The term “addict” means any individual who habitually uses any controlled substance so as to endanger the public morals, health, safety, or welfare, or who is so far addicted to the use of a controlled substance as to have lost the power of self-control with reference to his addiction.

The phrase “unlawful user of a controlled substance” means a person who uses a controlled substance in a manner other than as prescribed by a licensed physician. The defendant must have been actively engaged in use of a controlled substance or controlled substances during the time he possessed the firearm, but the law does not require that he used the controlled substance or controlled substances at the precise time he possessed the firearm. Such use is not limited to the use of drugs on a particular day, or within a matter of days or weeks before, but rather that the unlawful use has occurred recently enough to indicate that the individual is actively engaged in such conduct. An inference that a person was a user of a controlled substance may be drawn from evidence of a pattern of use or possession of a controlled substance that reasonably covers the time the firearm was possessed.

Prosecutors have circumstantial evidence that Hunter used controlled substances in that 11 day period. Naomi Biden says that when she gave her dad’s truck back to him, it was clean. Hallie Biden says that when she searched it days later, it had remnants of crack cocaine. Add that to the text where Hunter told Hallie he was with a crack dealer, and that may be enough to convict.

That’s all circumstantial, of course.

What’s not in dispute is that Hunter was an addict in that period, and regularly referred to himself as such. But that’s where the rest of the definition gets interesting.
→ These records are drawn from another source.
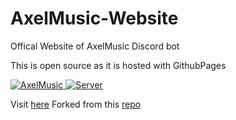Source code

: # AxelMusic-Website

Offical Website of AxelMusic Discord bot

This is open source as it is hosted with GithubPages 


<a href="https://top.gg/bot/798927186580340766">
  <img src="https://top.gg/api/widget/798927186580340766.svg" alt="AxelMusic" />
  </a>

<a href="https://discord.gg/RNXU4mXQnv">
  <img src="https://discord.com/api/guilds/795642389661351957/widget.json" alt="Server" />
  </a>

Visit [here](https://amusic.xyz)
Forked from this [repo](https://github.com/trustedmercury/discord-bot-website-template)

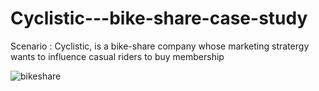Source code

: # Cyclistic---bike-share-case-study
Scenario : Cyclistic, is a bike-share company whose marketing stratergy wants to influence casual riders to buy membership

![bikeshare](https://user-images.githubusercontent.com/101292796/163720740-a898d118-ade3-434e-8a22-f9de5c005042.jpg)
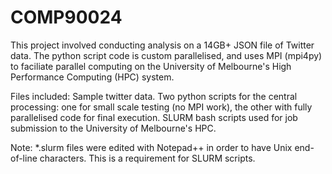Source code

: # COMP90024
This project involved conducting analysis on a 14GB+ JSON file of Twitter data. The python script code is custom parallelised, and uses MPI (mpi4py) to faciliate parallel computing on the University of Melbourne's High Performance Computing (HPC) system.

Files included:
Sample twitter data.
Two python scripts for the central processing: one for small scale testing (no MPI work), the other with fully parallelised code for final execution.
SLURM bash scripts used for job submission to the University of Melbourne's HPC.

Note: *.slurm files were edited with Notepad++ in order to have Unix end-of-line characters. This is a requirement for SLURM scripts.

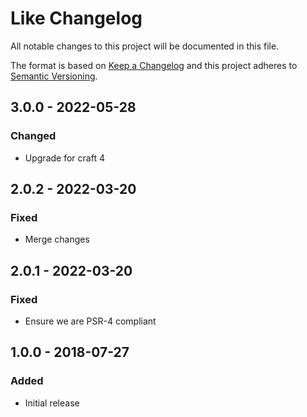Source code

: # Like Changelog

All notable changes to this project will be documented in this file.

The format is based on [Keep a Changelog](http://keepachangelog.com/) and this project adheres to [Semantic Versioning](http://semver.org/).

## 3.0.0 - 2022-05-28
### Changed
- Upgrade for craft 4

## 2.0.2 - 2022-03-20
### Fixed
- Merge changes

## 2.0.1 - 2022-03-20
### Fixed
- Ensure we are PSR-4 compliant

## 1.0.0 - 2018-07-27
### Added
- Initial release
Prosecutors have presented evidence — again, with Naomi Biden’s testimony, as well as Zoe Kestan’s — that Hunter was a high functioning addict. They’re not going to convince a jury he had lost the power of self control for the period in question.

Which means to prove he was an addict they’ll need to prove that his habitual use of crack cocaine endangered public safety, and that he recognized that during the 11 days in question.

This is the single area where anything in his memoir is useful at all. He told stories about how in 2016 he did really stupid stuff involving cars.

But that’s not the most likely way a jury will find that he endangered public safety. It will be from Kathleen Buhle and Hallie’s testimony that they routinely searched his car to ensure there was no drug paraphernalia around their kids. It will be in Hallie’s validation of a text — a text prosecutors had not shared with Hunter in advance — that days after she disposed of the gun, she found a leather pouch with a pipe right next to where Hunter’s nephew Hunter was playing.

It’s also the reason why, I suggested, the defense may have called Naomi to rebut Hallie’s testimony that the console of the truck was locked, that the gun was kept locked the entire time he owned it. If the console was unlocked, then it shows that his addiction led him to treat the gun unsafely. It’s also why Abbe Lowell tried to get Hallie to remember that she told cops that she searched the truck because she was looking for evidence that he was cheating on her, not because she believed he had been using.

We have no idea what jurors will decide in days ahead. What we do know is what definition they’ll use to decide whether he was an addict.

And one measure of that will be the extent that he exposed Joe Biden’s grandchildren to his drug habit.